Natalie Rasmussen Trainer and rider of The Fixer celebrates winning The Christchurch Casino New Zealand Trotting Cup Day. Photo / Photosport
The New Zealand Trotting Cup doesn't cut in half. And Thefixer and Tiger Tara won't receive the same prize money for their bravery at Addington this afternoon.
But while only the former will have his name etched on the most famous trophy in New Zealand racing, the latter shared the glory in a $800,000 thriller.
Thefixer at just his 16th start held off the Australian iron horse in a pulsating finish, one that confirmed no matter how many stars are missing, the New Zealand Trotting Cup is that rare equine contest that always produces a fairytale.
But this fairytale has two heroes.
Thefixer overcame soreness just six weeks ago which threatened to derail his Cup campaign and then recorded the second fastest time in the history of the great race, only his former stablemate Lazarus having gone faster two years ago.
Lazarus was all muscle and flash, the bully who taunted his Cup rivals with an arrogant 10-length win.

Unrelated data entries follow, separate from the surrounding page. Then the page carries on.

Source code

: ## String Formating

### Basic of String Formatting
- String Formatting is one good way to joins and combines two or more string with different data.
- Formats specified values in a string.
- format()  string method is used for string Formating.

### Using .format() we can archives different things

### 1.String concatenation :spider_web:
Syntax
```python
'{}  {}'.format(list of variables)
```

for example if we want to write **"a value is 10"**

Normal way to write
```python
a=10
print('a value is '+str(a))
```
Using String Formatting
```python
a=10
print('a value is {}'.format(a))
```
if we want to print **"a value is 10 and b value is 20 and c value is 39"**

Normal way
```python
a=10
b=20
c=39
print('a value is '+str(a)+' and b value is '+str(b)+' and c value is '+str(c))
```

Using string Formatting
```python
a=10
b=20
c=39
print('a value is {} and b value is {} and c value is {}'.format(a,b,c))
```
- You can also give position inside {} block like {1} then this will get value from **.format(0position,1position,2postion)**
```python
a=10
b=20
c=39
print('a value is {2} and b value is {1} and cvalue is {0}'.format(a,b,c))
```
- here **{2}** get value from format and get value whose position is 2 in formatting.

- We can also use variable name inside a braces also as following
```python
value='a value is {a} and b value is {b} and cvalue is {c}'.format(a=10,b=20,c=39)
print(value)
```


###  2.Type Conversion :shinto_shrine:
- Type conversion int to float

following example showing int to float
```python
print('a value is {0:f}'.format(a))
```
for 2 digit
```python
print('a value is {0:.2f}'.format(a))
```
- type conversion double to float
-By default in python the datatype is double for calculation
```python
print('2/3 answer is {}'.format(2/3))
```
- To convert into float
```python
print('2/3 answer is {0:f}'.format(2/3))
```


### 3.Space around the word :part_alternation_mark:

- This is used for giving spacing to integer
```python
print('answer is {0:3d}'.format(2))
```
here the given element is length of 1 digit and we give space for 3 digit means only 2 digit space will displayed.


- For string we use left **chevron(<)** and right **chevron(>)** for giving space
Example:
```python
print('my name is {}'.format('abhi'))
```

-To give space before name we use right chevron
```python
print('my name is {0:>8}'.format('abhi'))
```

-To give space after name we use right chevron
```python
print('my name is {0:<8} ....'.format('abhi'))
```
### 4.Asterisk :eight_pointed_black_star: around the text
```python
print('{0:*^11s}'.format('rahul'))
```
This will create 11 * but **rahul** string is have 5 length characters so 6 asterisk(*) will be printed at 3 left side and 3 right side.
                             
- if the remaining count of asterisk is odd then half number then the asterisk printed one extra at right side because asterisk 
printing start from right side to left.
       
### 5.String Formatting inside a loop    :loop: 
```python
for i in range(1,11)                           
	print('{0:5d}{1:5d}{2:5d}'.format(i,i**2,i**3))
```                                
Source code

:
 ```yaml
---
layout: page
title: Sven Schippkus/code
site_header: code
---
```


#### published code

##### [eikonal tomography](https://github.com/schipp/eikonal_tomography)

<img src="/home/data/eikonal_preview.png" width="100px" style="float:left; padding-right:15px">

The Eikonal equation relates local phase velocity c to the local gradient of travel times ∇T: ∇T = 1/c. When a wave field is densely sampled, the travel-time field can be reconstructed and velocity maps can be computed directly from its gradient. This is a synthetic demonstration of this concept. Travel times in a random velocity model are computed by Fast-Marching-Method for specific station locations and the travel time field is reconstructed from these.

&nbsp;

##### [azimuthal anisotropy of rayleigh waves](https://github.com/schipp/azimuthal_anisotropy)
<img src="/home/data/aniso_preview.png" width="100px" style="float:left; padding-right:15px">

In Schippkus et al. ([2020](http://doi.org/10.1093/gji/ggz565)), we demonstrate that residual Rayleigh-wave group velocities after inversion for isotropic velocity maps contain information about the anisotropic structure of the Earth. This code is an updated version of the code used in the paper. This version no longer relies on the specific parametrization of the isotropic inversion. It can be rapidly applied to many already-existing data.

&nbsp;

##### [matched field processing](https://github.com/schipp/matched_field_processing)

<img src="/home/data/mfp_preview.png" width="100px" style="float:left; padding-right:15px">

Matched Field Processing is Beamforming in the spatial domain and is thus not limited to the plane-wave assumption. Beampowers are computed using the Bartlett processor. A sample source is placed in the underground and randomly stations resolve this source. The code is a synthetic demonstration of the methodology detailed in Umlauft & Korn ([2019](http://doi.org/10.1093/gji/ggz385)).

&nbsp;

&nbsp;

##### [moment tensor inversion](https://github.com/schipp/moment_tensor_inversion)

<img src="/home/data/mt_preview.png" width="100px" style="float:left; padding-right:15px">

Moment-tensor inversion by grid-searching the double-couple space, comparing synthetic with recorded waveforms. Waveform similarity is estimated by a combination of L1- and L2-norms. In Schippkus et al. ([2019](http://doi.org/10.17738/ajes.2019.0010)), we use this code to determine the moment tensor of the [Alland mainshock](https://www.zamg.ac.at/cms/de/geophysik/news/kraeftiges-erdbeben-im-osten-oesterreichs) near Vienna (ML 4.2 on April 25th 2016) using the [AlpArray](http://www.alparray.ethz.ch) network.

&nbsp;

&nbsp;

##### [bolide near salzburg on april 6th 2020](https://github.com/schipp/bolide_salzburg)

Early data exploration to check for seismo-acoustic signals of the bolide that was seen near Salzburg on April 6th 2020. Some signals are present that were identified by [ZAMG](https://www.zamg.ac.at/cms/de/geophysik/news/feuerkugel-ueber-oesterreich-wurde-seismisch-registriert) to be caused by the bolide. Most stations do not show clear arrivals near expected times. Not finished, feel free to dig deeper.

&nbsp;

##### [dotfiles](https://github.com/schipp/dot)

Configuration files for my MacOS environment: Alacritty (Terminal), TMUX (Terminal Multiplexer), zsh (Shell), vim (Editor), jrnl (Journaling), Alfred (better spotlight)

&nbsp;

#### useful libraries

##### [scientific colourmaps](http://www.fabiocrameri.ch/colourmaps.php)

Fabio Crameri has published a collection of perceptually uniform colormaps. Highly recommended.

But this time trainers Mark Purdon and Natalie Rasmussen had to earn their Cup, cajoling Thefixer back to his best because only his best would do.
After a dreaded false start, he got the second attempt right then led and trailed Dream About Me. From there it was his race to lose but lose it he almost did. Because while Thefixer was enjoying the perfect run for driver Rasmussen, Tiger Tara came three wide to sit parked and break the seemingly unbreakable Dream About Me in front.
At the 200m mark, he looked set to produce one of the gutsiest Cup wins in history only for Thefixer to rally, an equine Rocky Balboa defying the bigger, strong Apollo Creed.
Every centimetre Rasmussen saved on the marker pegs made the difference but the runner-up was so magnificent it almost felt like there were two Cup winners.
The magnificence of Tiger Tara in defeat doesn't detract from what the winner achieved though. This was, after all, just his 16th start and Thefixer hadn't come through the glamour of age group races and has earned his stripes in the big time the old-fashioned way.
Being so untapped and new his options are numerous, with Purdon and Rasmussen to sit down tomorrow and decide whether he heads to the Inter Dominion in Victoria starting December 1, a decision which will impact on whether he starts in the NZ Free-For-All this Friday.
"He is a very brave horse because he was out on his feet at the top of the straight but he just kept coming," said Rasmussen, who joins Kerryn Manning as only the second female driver to win the Cup.
One horse certain to be in both the Free-For-All and at the Inter Dominion is Tiger Tara, who greatness isn't in his raw ability but in the organ beating under his rib cage.
He quite simply covered lengths more than the other placegetters and produced a run that would have won more than 100 of the NZ Cups run since the first in 1904.
"He was great. There really isn't a lot more he could have done," said driver Todd McCarthy.
"I thought I had them once I got past Dream About Me but the other little horse just wouldn't go away."
On a day where the Purdon-Rasmussen team won a scarcely believable eight out of the nine races they contested they may have unearthed their next champion in Ultimate Sniper in the $170,000 Sires' Stakes.
He came from the second line to sit parked and record a searing time to remain unbeaten after four starts, suggesting if he can hold together he could even be the best horse in the all-conquering stable in 12 or 18 months.
On any normal day, his supersonic effort would have earned him skiting rights for the meeting. But not today. Today he has to share that with Cup winner. And the Cup runner-up.